I’m looking to import into Sketchup a pattern that I created in illustrator
I import it in dwg but once my pattern is in Sketchup, Sketchup becomes very slow.
I don’t think it’s related to my graphics card because I have a very good graphics card, maybe it should be simplified because it’s too heavy, I tried a lot of things but I can’t find the solution.
Someone would have found the workflow to exploit an illustrator pattern in Sketchup?
It’s pretty difficult to give you any guidance with no more than you’ve given for information. Share the .skp file and the file you are importing so we can see what you are working with. If there is a huge amount of geometry, simplifying it may be the best solution.
I can’t open your .ai file (you wrote you had a dwg file which is what I was expecting along with the SketchUp file) but from looking at your images, I can imagine those panels have huge quantities of edges and faces. Between that, the rest of the model, and the images, it isn’t too surprising your computer is choking on it. One thing you can do to help is use .png texture images instead of geometry for the panels. You can make the piercings transparent in the images and then import those as textures to apply to the faces in the model.
The .png won’t have any thickness although you can apply it to a thin 3D shape so it appears to have thickess.

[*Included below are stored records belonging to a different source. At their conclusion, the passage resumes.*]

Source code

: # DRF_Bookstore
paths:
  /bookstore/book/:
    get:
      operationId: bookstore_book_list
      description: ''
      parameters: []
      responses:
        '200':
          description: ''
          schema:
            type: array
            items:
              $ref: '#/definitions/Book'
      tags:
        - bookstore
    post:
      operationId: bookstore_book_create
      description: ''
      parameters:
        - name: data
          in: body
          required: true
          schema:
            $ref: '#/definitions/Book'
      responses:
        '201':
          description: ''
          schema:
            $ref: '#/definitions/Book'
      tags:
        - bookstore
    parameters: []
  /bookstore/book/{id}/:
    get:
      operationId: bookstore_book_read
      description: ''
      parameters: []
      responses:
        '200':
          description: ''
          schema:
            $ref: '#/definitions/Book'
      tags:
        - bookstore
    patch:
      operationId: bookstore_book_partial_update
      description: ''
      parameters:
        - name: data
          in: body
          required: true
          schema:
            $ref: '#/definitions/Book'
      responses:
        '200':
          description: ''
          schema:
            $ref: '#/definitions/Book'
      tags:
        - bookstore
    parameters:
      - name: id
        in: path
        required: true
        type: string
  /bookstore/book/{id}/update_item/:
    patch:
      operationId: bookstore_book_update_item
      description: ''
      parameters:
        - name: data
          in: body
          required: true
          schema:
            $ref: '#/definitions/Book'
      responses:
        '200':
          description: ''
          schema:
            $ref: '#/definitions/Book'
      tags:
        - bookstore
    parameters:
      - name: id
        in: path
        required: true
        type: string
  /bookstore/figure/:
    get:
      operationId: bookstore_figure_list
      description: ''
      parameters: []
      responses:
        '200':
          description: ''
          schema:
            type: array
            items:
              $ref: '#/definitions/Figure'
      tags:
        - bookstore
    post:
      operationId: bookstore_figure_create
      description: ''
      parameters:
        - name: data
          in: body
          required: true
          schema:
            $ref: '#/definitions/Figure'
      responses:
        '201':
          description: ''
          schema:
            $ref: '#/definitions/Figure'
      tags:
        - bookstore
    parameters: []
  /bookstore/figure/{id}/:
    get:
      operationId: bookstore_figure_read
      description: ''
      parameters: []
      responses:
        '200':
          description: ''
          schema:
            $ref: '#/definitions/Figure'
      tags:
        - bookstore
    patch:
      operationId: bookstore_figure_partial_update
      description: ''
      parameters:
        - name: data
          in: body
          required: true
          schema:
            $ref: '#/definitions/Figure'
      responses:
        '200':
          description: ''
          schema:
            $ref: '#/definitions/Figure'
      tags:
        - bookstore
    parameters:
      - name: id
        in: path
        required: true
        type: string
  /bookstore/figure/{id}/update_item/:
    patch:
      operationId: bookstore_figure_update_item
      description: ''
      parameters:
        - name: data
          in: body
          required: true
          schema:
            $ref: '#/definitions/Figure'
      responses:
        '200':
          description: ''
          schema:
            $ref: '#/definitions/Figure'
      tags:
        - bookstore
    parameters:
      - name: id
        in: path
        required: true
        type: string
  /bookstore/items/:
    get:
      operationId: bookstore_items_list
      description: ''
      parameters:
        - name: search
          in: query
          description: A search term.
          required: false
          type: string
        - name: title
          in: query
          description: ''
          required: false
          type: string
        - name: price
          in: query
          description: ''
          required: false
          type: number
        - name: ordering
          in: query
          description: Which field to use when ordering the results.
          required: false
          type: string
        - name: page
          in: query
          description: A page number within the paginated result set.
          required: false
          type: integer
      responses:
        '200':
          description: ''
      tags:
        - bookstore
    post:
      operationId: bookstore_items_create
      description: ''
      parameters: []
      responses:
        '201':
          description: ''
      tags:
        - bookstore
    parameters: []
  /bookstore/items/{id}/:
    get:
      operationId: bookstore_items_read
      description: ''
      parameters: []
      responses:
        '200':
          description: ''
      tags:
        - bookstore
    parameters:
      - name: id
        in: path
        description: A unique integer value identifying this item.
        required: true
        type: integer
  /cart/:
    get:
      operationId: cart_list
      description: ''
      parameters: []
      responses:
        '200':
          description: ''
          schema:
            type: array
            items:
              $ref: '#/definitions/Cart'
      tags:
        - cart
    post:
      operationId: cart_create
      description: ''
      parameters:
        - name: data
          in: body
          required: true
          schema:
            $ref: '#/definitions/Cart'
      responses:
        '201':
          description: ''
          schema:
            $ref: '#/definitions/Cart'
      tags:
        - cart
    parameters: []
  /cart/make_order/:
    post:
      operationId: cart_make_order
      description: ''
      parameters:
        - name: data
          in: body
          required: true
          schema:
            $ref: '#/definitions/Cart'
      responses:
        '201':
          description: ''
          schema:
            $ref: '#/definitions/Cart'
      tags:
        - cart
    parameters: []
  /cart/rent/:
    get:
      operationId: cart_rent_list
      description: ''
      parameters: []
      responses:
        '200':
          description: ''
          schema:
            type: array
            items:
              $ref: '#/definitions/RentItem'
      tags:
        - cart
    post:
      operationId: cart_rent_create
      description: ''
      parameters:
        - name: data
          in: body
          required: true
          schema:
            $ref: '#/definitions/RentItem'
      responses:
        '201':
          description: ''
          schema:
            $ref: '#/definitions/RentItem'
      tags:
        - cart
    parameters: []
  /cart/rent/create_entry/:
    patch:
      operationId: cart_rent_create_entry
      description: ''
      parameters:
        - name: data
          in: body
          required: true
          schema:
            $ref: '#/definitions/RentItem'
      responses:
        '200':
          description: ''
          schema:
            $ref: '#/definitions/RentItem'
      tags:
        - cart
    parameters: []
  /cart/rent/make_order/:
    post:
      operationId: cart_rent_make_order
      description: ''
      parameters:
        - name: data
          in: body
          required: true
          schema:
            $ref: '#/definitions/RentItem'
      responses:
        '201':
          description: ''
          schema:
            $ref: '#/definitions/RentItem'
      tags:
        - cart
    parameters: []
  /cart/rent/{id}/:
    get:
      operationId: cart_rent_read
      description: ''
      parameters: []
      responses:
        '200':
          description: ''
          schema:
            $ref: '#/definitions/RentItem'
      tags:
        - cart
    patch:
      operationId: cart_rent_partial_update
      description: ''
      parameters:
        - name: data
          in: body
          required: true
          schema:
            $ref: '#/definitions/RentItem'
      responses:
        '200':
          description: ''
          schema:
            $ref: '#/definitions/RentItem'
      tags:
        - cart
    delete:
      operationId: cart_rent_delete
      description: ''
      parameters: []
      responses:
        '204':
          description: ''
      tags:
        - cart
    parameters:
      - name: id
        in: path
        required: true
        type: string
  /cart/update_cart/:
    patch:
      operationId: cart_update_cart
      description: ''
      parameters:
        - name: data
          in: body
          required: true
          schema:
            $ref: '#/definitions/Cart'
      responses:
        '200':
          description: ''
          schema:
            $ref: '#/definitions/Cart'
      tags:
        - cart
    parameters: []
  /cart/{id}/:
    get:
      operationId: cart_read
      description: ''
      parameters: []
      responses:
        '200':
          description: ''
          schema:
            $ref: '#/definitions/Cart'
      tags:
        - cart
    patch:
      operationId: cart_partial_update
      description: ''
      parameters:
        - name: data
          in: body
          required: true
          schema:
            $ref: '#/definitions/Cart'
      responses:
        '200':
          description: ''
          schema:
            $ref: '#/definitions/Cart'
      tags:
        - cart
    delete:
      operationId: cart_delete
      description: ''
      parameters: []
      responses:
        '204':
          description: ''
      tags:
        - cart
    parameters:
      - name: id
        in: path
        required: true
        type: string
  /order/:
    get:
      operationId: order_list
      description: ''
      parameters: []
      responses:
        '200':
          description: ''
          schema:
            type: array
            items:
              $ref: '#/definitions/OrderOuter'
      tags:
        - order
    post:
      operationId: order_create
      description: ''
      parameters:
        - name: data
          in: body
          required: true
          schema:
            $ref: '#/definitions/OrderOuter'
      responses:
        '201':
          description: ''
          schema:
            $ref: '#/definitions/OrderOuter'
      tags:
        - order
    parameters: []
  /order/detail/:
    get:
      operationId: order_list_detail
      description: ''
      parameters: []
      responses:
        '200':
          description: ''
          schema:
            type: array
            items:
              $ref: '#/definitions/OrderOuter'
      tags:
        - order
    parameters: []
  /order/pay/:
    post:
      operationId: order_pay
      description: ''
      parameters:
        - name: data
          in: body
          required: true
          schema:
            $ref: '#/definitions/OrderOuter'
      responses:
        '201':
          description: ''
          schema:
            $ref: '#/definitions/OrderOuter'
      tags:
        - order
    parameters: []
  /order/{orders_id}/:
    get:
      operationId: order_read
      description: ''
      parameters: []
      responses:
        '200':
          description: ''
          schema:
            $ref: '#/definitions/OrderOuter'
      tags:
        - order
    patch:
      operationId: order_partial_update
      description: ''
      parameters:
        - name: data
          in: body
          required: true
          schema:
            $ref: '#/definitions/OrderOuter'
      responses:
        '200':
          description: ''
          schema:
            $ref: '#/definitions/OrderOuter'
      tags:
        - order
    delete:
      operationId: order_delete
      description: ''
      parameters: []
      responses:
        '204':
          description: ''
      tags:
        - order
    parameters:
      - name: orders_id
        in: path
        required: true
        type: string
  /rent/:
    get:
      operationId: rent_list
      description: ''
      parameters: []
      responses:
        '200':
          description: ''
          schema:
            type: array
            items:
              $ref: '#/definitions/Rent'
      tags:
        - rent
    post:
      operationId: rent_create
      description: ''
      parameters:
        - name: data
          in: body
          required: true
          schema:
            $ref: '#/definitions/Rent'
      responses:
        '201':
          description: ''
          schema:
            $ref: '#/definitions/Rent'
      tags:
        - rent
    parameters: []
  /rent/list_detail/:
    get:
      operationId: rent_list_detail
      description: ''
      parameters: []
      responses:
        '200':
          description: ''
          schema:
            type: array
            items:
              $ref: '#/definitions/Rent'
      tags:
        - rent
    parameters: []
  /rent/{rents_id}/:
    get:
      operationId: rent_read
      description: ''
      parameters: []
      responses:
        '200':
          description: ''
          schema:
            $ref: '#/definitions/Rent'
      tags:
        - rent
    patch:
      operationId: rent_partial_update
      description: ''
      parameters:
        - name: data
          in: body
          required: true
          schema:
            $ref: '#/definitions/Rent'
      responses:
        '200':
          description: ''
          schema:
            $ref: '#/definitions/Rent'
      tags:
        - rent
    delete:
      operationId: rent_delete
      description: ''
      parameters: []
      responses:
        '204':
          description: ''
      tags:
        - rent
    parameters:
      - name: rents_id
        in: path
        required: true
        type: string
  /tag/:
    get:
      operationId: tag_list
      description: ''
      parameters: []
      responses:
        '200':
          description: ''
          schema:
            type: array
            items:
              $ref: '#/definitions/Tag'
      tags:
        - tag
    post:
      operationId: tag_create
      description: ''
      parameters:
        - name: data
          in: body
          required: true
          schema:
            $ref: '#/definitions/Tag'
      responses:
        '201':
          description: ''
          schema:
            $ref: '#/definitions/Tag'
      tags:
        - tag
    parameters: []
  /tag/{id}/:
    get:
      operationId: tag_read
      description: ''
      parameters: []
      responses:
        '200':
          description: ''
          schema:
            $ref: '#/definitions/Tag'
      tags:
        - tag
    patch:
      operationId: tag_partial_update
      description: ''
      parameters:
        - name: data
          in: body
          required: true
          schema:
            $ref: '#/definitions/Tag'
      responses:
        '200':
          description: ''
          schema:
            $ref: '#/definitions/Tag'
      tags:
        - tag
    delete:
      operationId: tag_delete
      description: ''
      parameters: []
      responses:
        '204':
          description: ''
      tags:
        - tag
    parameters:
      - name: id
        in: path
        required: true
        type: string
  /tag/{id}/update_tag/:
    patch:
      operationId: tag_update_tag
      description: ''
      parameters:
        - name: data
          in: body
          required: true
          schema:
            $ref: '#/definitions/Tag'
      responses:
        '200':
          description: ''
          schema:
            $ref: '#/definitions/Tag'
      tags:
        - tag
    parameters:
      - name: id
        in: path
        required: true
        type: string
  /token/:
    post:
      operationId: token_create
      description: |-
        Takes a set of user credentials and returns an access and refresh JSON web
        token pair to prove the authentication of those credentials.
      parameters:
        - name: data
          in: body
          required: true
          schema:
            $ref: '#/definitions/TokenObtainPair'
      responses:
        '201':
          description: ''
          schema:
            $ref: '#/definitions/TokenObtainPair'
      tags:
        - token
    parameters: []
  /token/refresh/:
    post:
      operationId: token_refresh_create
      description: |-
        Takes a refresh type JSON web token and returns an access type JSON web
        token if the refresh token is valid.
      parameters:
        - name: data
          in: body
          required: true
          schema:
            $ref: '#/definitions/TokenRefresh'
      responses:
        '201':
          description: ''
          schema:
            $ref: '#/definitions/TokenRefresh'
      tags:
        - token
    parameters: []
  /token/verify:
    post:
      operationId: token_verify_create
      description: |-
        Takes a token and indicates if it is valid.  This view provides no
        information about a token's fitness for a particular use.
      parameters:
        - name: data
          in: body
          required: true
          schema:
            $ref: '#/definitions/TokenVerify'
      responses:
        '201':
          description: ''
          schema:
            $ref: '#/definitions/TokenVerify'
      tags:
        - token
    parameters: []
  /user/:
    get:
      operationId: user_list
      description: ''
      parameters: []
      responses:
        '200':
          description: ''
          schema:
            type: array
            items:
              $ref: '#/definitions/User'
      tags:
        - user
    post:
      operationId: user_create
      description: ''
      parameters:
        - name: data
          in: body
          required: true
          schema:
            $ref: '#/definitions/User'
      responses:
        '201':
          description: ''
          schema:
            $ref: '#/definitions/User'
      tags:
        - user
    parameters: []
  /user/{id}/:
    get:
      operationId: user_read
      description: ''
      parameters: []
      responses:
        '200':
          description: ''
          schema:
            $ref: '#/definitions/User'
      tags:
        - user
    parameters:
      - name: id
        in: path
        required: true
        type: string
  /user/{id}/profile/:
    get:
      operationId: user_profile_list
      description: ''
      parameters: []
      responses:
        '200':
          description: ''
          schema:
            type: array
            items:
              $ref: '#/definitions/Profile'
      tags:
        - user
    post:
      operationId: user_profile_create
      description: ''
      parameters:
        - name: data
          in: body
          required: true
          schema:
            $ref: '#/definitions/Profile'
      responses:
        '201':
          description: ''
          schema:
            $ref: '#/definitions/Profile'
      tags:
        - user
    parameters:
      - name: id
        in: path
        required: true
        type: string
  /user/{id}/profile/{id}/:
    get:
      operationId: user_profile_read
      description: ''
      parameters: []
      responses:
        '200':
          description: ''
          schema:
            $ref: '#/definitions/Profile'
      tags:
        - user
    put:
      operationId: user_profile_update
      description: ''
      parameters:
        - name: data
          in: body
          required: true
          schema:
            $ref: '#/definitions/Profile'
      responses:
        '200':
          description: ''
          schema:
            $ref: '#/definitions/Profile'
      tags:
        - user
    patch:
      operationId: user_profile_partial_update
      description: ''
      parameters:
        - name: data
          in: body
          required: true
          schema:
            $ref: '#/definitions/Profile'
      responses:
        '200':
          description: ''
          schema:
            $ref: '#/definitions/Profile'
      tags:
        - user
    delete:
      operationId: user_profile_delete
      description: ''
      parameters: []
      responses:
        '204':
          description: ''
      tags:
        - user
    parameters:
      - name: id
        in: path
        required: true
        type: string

In just the .dwg file you supplied there are over half a million edges. By the time you make that 3D you will have more than quadrupled the entity count. Bending the panels with Flowify or something else will further increase the entity count which will cause your computer to struggle. And many of the edges will be very short which creates more issues. You could work with the model scaled up by perhaps 100 or 1000 but it will still take your computer a long time to process all of that geometry.